Stored records
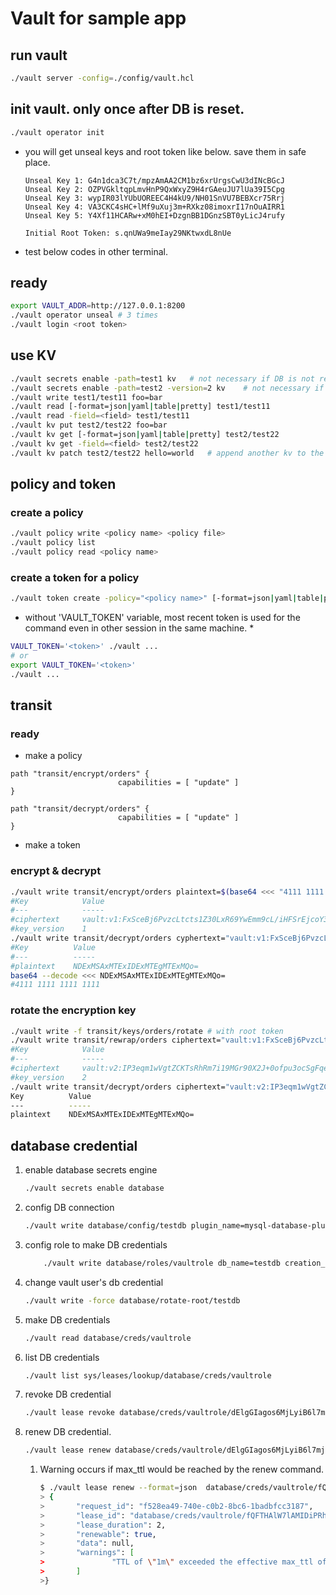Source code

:# Vault for sample app

## run vault
``` bash
./vault server -config=./config/vault.hcl
```

## init vault. only once after DB is reset.
``` bash
./vault operator init
```
- you will get unseal keys and root token like below. save them in safe place.
  ```
  Unseal Key 1: G4n1dca3C7t/mpzAmAA2CM1bz6xrUrgsCwU3dINcBGcJ
  Unseal Key 2: OZPVGkltqpLmvHnP9QxWxyZ9H4rGAeuJU7lUa39I5Cpg
  Unseal Key 3: wypIR03lYUbUOREEC4H4kU9/NH01SnVU7BEBXcr75Rrj
  Unseal Key 4: VA3CKC4sHC+lMf9uXuj3m+RXkz08imoxrI17nOuAIRR1
  Unseal Key 5: Y4Xf11HCARw+xM0hEI+DzgnBB1DGnzSBT0yLicJ4rufy

  Initial Root Token: s.qnUWa9meIay29NKtwxdL8nUe
  ```
- test below codes in other terminal.

## ready
``` bash
export VAULT_ADDR=http://127.0.0.1:8200
./vault operator unseal # 3 times
./vault login <root token>
```

## use KV
``` bash
./vault secrets enable -path=test1 kv	# not necessary if DB is not reset.
./vault secrets enable -path=test2 -version=2 kv	# not necessary if DB is not reset.
./vault write test1/test11 foo=bar
./vault read [-format=json|yaml|table|pretty] test1/test11
./vault read -field=<field> test1/test11
./vault kv put test2/test22 foo=bar
./vault kv get [-format=json|yaml|table|pretty] test2/test22
./vault kv get -field=<field> test2/test22
./vault kv patch test2/test22 hello=world	# append another kv to the path.
```

## policy and token
### create a policy
``` bash
./vault policy write <policy name> <policy file>
./vault policy list
./vault policy read <policy name>
```
### create a token for a policy
``` bash
./vault token create -policy="<policy name>" [-format=json|yaml|table|pretty]
```
* without 'VAULT_TOKEN' variable, most recent token is used for the command even in other session in the same machine. *
``` bash
VAULT_TOKEN='<token>' ./vault ...
# or
export VAULT_TOKEN='<token>'
./vault ...
```

## transit
### ready
- make a policy
``` hcl
path "transit/encrypt/orders" {
		                capabilities = [ "update" ]
}

path "transit/decrypt/orders" {
		                capabilities = [ "update" ]
}
```
- make a token

### encrypt & decrypt
``` bash
./vault write transit/encrypt/orders plaintext=$(base64 <<< "4111 1111 1111 1111")
#Key            Value
#---            -----
#ciphertext     vault:v1:FxSceBj6PvzcLtcts1Z30LxR69YwEmm9cL/iHFSrEjcoY39d0F9LaFL/TuXH2+Nl
#key_version    1
./vault write transit/decrypt/orders cyphertext="vault:v1:FxSceBj6PvzcLtcts1Z30LxR69YwEmm9cL/iHFSrEjcoY39d0F9LaFL/TuXH2+Nl"
#Key          Value
#---          -----
#plaintext    NDExMSAxMTExIDExMTEgMTExMQo=
base64 --decode <<< NDExMSAxMTExIDExMTEgMTExMQo=
#4111 1111 1111 1111
```

### rotate the encryption key
``` bash
./vault write -f transit/keys/orders/rotate	# with root token
./vault write transit/rewrap/orders ciphertext="vault:v1:FxSceBj6PvzcLtcts1Z30LxR69YwEmm9cL/iHFSrEjcoY39d0F9LaFL/TuXH2+Nl"	# with root token
#Key            Value
#---            -----
#ciphertext     vault:v2:IP3eqm1wVgtZCKTsRhRm7i19MGr90X2J+0ofpu3ocSgFqehTcbmQrtzLX8ZpxP1F
#key_version    2
./vault write transit/decrypt/orders ciphertext="vault:v2:IP3eqm1wVgtZCKTsRhRm7i19MGr90X2J+0ofpu3ocSgFqehTcbmQrtzLX8ZpxP1F"
Key          Value
---          -----
plaintext    NDExMSAxMTExIDExMTEgMTExMQo=
```

## database credential
1. enable database secrets engine
	``` bash
	./vault secrets enable database
	```
2. config DB connection
	```bash
	./vault write database/config/testdb plugin_name=mysql-database-plugin connection_url="{{username}}:{{password}}@tcp(127.0.0.1:13306)/" allowed_roles="vaultrole" username="vaultroot" password="qwer12#$"
	```
3. config role to make DB credentials
	```bash
		./vault write database/roles/vaultrole db_name=testdb creation_statements="SET ROLE vaultrole;	CREATE USER '{{name}}'@'%' IDENTIFIED BY '{{password}}';GRANT SELECT ON testdb.* TO '{{name}}'@'%';" default_ttl="1h" max_ttl="24h"
	```
4. change vault user's db credential
	```bash
	./vault write -force database/rotate-root/testdb
	```
5. make DB credentials
	```bash
	./vault read database/creds/vaultrole
	```
6. list DB credentials
	```bash
	./vault list sys/leases/lookup/database/creds/vaultrole
	```
7. revoke DB credential
	```bash
	./vault lease revoke database/creds/vaultrole/dElgGIagos6MjLyiB6l7mjc9
	```
8. renew DB credential.
	```bash
	./vault lease renew database/creds/vaultrole/dElgGIagos6MjLyiB6l7mjc9
	```
	1. Warning occurs if max_ttl would be reached by the renew command.
		```bash
		$ ./vault lease renew --format=json  database/creds/vaultrole/fQFTHAlW7lAMIDiPRhKngu1r
		> {
		>		"request_id": "f528ea49-740e-c0b2-8bc6-1badbfcc3187",
		>		"lease_id": "database/creds/vaultrole/fQFTHAlW7lAMIDiPRhKngu1r",
		>		"lease_duration": 2,
		>		"renewable": true,
		>		"data": null,
		>		"warnings": [
		>				"TTL of \"1m\" exceeded the effective max_ttl of \"2s\"; TTL value is capped accordingly"
		>		]
		>}
		```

*Exercise directions:* Find each line of the data above that holds the word "rotate", then copy it.

*Expected output:*
### rotate the encryption key
./vault write -f transit/keys/orders/rotate	# with root token
	./vault write -force database/rotate-root/testdb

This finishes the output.